Assumed to be within the realms of action and romance, “Full Metal Panic!” seems more focused on comedy. While there are decently choreographed fight scenes between mecha (mechanical suits of robotic armor), a good 70 percent of the anime consists of situational humor and slapstick comedy.
The premise is firmly based in the running gag that the protagonist has been a soldier all his life, thus he has no basis for any semblance of civilian life. The narrative follows what is presumed to be his first undercover mission as a high school student and how he copes with this façade.
Most of the characters are developed yet somehow rather flat. All of the main characters have an established running gag, and that is about it. Characterization develops through comedy, not through character arcs. Not to say the character in “Full Metal Panic!” lack opportunities for change, but rather the narrative down plays their existence.
These arcs are only highlighted when drama must have presence on screen, but it is hard to be emotionally invested as the world building lacks suspense of belief. Furthermore, the backgrounds of these characters appear to conflict with themselves, clouding even the simple idea of ethnicity.
“Full Metal Panic!” happens in an alternate timeline, but nothing is explained as to how it differs from the historical timeline. Viewers can reason that the universe is simply placed in a distant future because there are no indications otherwise.
The existence of mecha technology passes off as normal until the story states that it defies natural technological progress. This plot thread is not explained or expanded until later. Many plot threads that would help suspend disbelief and develop the literary universe are forgotten.
“Full Metal Panic!” contains a good amount of comedy, even if it’s not the best paced or well set-up.
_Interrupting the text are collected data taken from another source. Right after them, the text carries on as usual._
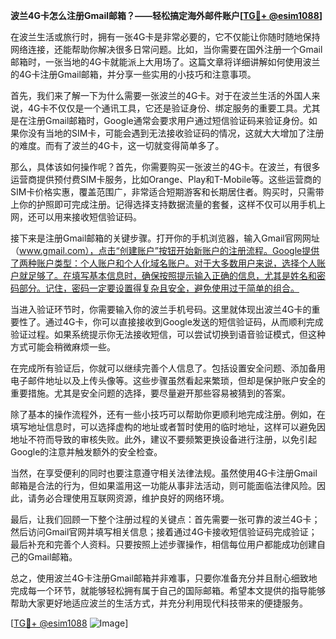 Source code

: **波兰4G卡怎么注册Gmail邮箱？——轻松搞定海外邮件账户[[TG💪+ @esim1088](https://t.me/s/esim1088)]**

在波兰生活或旅行时，拥有一张4G卡是非常必要的，它不仅能让你随时随地保持网络连接，还能帮助你解决很多日常问题。比如，当你需要在国外注册一个Gmail邮箱时，一张当地的4G卡就能派上大用场了。这篇文章将详细讲解如何使用波兰的4G卡注册Gmail邮箱，并分享一些实用的小技巧和注意事项。

首先，我们来了解一下为什么需要一张波兰的4G卡。对于在波兰生活的外国人来说，4G卡不仅仅是一个通讯工具，它还是验证身份、绑定服务的重要工具。尤其是在注册Gmail邮箱时，Google通常会要求用户通过短信验证码来验证身份。如果你没有当地的SIM卡，可能会遇到无法接收验证码的情况，这就大大增加了注册的难度。而有了波兰的4G卡，这一切就变得简单多了。

那么，具体该如何操作呢？首先，你需要购买一张波兰的4G卡。在波兰，有很多运营商提供预付费SIM卡服务，比如Orange、Play和T-Mobile等。这些运营商的SIM卡价格实惠，覆盖范围广，非常适合短期游客和长期居住者。购买时，只需带上你的护照即可完成注册。记得选择支持数据流量的套餐，这样不仅可以用手机上网，还可以用来接收短信验证码。

接下来是注册Gmail邮箱的关键步骤。打开你的手机浏览器，输入Gmail官网网址（www.gmail.com），点击“创建账户”按钮开始新账户的注册流程。Google提供了两种账户类型：个人账户和个人化域名账户。对于大多数用户来说，选择个人账户就足够了。在填写基本信息时，确保按照提示输入正确的信息，尤其是姓名和密码部分。记住，密码一定要设置得复杂且安全，避免使用过于简单的组合。

当进入验证环节时，你需要输入你的波兰手机号码。这里就体现出波兰4G卡的重要性了。通过4G卡，你可以直接接收到Google发送的短信验证码，从而顺利完成验证过程。如果系统提示你无法接收短信，可以尝试切换到语音验证模式，但这种方式可能会稍微麻烦一些。

在完成所有验证后，你就可以继续完善个人信息了。包括设置安全问题、添加备用电子邮件地址以及上传头像等。这些步骤虽然看起来繁琐，但却是保护账户安全的重要措施。尤其是安全问题的选择，要尽量避开那些容易被猜到的答案。

除了基本的操作流程外，还有一些小技巧可以帮助你更顺利地完成注册。例如，在填写地址信息时，可以选择虚构的地址或者暂时使用的临时地址，这样可以避免因地址不符而导致的审核失败。此外，建议不要频繁更换设备进行注册，以免引起Google的注意并触发额外的安全检查。

当然，在享受便利的同时也要注意遵守相关法律法规。虽然使用4G卡注册Gmail邮箱是合法的行为，但如果滥用这一功能从事非法活动，则可能面临法律风险。因此，请务必合理使用互联网资源，维护良好的网络环境。

最后，让我们回顾一下整个注册过程的关键点：首先需要一张可靠的波兰4G卡；然后访问Gmail官网并填写相关信息；接着通过4G卡接收短信验证码完成验证；最后补充和完善个人资料。只要按照上述步骤操作，相信每位用户都能成功创建自己的Gmail邮箱。

总之，使用波兰4G卡注册Gmail邮箱并非难事，只要你准备充分并且耐心细致地完成每一个环节，就能够轻松拥有属于自己的国际邮箱。希望本文提供的指导能够帮助大家更好地适应波兰的生活方式，并充分利用现代科技带来的便捷服务。

[[TG💪+ @esim1088](https://t.me/s/esim1088) ![Image](https://i.postimg.cc/4NQfJmqS/Snipaste-2025-05-13-00-14-12.png)]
The first episode had a terrible sense of awkward humor that had very poor pacing and callable punchlines, but the jokes are decently done. There are a few clever set-ups, but those are far and few between.
As the series progresses, the opening and closing become more endearing. Overall, the music is relatively decent but not very memorable. There are a few moments where the music conveyed more than dialogue or animation ever could.
As for the animation, this series was obviously a testing ground for numerous techniques that for the most part are adequately integrated. There are a few very jarring scenes., such as having a CGI coffee and milk mixing sequence in a traditionally animated teacup. The cinematography was fairly amateur for an anime, and the editing was good but awkward in some places.
Originally dubbed by ADV Films, “Full Metal Panic!” shows the pre-FUNIMATION vocal cast in a bad light due to the poor dialogue. A lot of the dialogue is oddly worded or delivered, probably as a result of the flaps, but with a better creative writing team, the amazing voices and character acting of Chris Patton [Sousuke Sagara], Luci Christian [Kaname Chidori] and Vic Mignonga [Kurt Webber] would have provided a better suspense of disbelief.
As a first time viewer, I definitely enjoyed “Full Metal Panic!,” but looking at it from an analytical standpoint, it falls pretty flat. “Full Metal Panic!” had by far one of the most painful first episodes; I could nearly call every line, and the jokes were just sad. After the first episode, it got better, not by much. The ending to the series has to be on my top ten lists for the most satisfying. As an anime, “Full Metal Panic!” is very entertaining, just do not expect for it to make a lot of sense or explore the diverse nature of humanity.